Much can be learned by craning one's neck to assume the perspective of a sister discipline whose members engage in behavioral medicine. Acquiring the new viewpoint takes time and practice. The developmental process is akin to that needed to perform Piaget's Three Mountain Task. There the challenge is to depart from egocentrism well enough to envision how things look from a different vantage point. The undertaking is puzzling, enlightening, and eminently worthwhile. It affords the kind of deep, broad perspective that becomes possible when SBM's many member professional disciplines gather for the annual meeting.
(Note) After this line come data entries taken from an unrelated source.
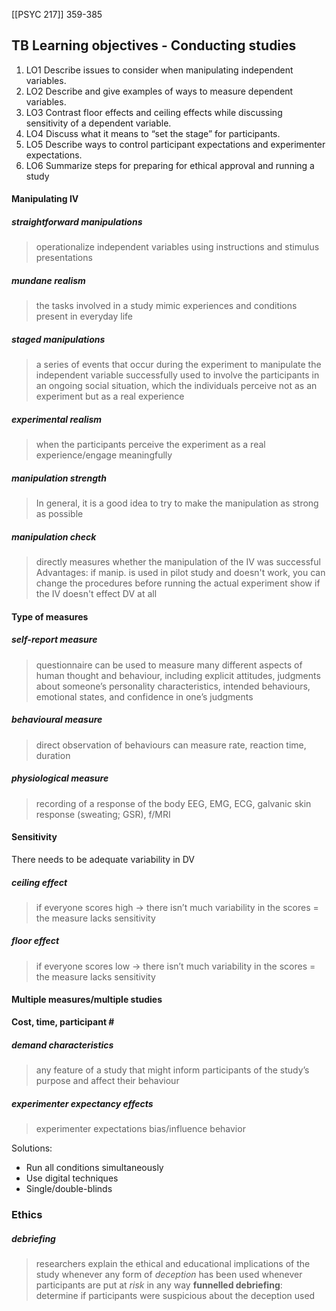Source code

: [[PSYC 217]]
359-385

## TB Learning objectives - Conducting studies
1. LO1 Describe issues to consider when manipulating independent variables. 
2. LO2 Describe and give examples of ways to measure dependent variables. 
3. LO3 Contrast floor effects and ceiling effects while discussing sensitivity of a dependent variable. 
4. LO4 Discuss what it means to “set the stage” for participants. 
5. LO5 Describe ways to control participant expectations and experimenter expectations. 
6. LO6 Summarize steps for preparing for ethical approval and running a study

#### Manipulating IV
##### straightforward manipulations 
> operationalize independent variables using instructions and stimulus presentations

##### mundane realism
> the tasks involved in a study mimic experiences and conditions present in everyday life

##### staged manipulations
> a series of events that occur during the experiment to manipulate the independent variable successfully
> used to involve the participants in an ongoing social situation, which the individuals perceive not as an experiment but as a real experience

##### experimental realism
> when the participants perceive the experiment as a real experience/engage meaningfully 

##### manipulation strength
> In general, it is a good idea to try to make the manipulation as strong as possible

##### manipulation check 
> directly measures whether the manipulation of the IV was successful
> Advantages: 
> if manip. is used in pilot study and doesn't work, you can change the procedures before running the actual experiment 
> show if the IV doesn't effect DV at all 

#### Type of measures

##### self-report measure 
> questionnaire
> can be used to measure many different aspects of human thought and behaviour, including explicit attitudes, judgments about someone’s personality characteristics, intended behaviours, emotional states, and confidence in one’s judgments

##### behavioural measure 
> direct observation of behaviours
> can measure rate, reaction time, duration

##### physiological measure 
> recording of a response of the body
> EEG, EMG, ECG, galvanic skin response (sweating; GSR), f/MRI

#### Sensitivity 
There needs to be adequate variability in DV
##### ceiling effect
> if everyone scores high → there isn’t much variability in the scores = the measure lacks sensitivity
##### floor effect
> if everyone scores low → there isn’t much variability in the scores = the measure lacks sensitivity
#### Multiple measures/multiple studies
**Cost, time, participant #**

##### demand characteristics
> any feature of a study that might inform participants of the study’s purpose and affect their behaviour

##### experimenter expectancy effects
> experimenter expectations bias/influence behavior

Solutions: 
- Run all conditions simultaneously 
- Use digital techniques
- Single/double-blinds

### Ethics
##### debriefing 
> researchers explain the ethical and educational implications of the study
> whenever any form of *deception* has been used
> whenever participants are put at *risk* in any way
> **funnelled debriefing**: determine if participants were suspicious about the deception used





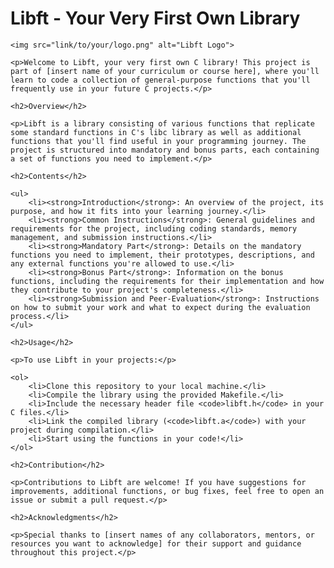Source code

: <!DOCTYPE html>
<html lang="en">
<head>
    <meta charset="UTF-8">
    <meta name="viewport" content="width=device-width, initial-scale=1.0">
    <title>Libft - Your Very First Own Library</title>
</head>
<body>
    <h1>Libft - Your Very First Own Library</h1>

    <img src="link/to/your/logo.png" alt="Libft Logo">

    <p>Welcome to Libft, your very first own C library! This project is part of [insert name of your curriculum or course here], where you'll learn to code a collection of general-purpose functions that you'll frequently use in your future C projects.</p>

    <h2>Overview</h2>

    <p>Libft is a library consisting of various functions that replicate some standard functions in C's libc library as well as additional functions that you'll find useful in your programming journey. The project is structured into mandatory and bonus parts, each containing a set of functions you need to implement.</p>

    <h2>Contents</h2>

    <ul>
        <li><strong>Introduction</strong>: An overview of the project, its purpose, and how it fits into your learning journey.</li>
        <li><strong>Common Instructions</strong>: General guidelines and requirements for the project, including coding standards, memory management, and submission instructions.</li>
        <li><strong>Mandatory Part</strong>: Details on the mandatory functions you need to implement, their prototypes, descriptions, and any external functions you're allowed to use.</li>
        <li><strong>Bonus Part</strong>: Information on the bonus functions, including the requirements for their implementation and how they contribute to your project's completeness.</li>
        <li><strong>Submission and Peer-Evaluation</strong>: Instructions on how to submit your work and what to expect during the evaluation process.</li>
    </ul>

    <h2>Usage</h2>

    <p>To use Libft in your projects:</p>

    <ol>
        <li>Clone this repository to your local machine.</li>
        <li>Compile the library using the provided Makefile.</li>
        <li>Include the necessary header file <code>libft.h</code> in your C files.</li>
        <li>Link the compiled library (<code>libft.a</code>) with your project during compilation.</li>
        <li>Start using the functions in your code!</li>
    </ol>

    <h2>Contribution</h2>

    <p>Contributions to Libft are welcome! If you have suggestions for improvements, additional functions, or bug fixes, feel free to open an issue or submit a pull request.</p>

    <h2>Acknowledgments</h2>

    <p>Special thanks to [insert names of any collaborators, mentors, or resources you want to acknowledge] for their support and guidance throughout this project.</p>
</body>
</html>

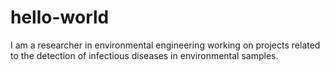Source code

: # hello-world
I am a researcher in environmental engineering working on projects related to the detection of infectious diseases in environmental samples.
In many respects, the boundary of greatest importance for SBM to cross is the one that involves translating research findings into practical implementation and practical questions into meaningful, useful research. Four SBM working groups have been working diligently and creatively to address that challenge. Their efforts are beginning to bear fruit, and you can expect to hear more about their accomplishments in the next issue of Outlook. In the meanwhile, most sincere thanks go to Paul Jacobsen for chairing the Guidelines working group, Barbara Resnick for chairing the Practice journal working group, Jeff Goodie for chairing the group on practice research networks, and Amanda Graham for chairing the consumer demand working group.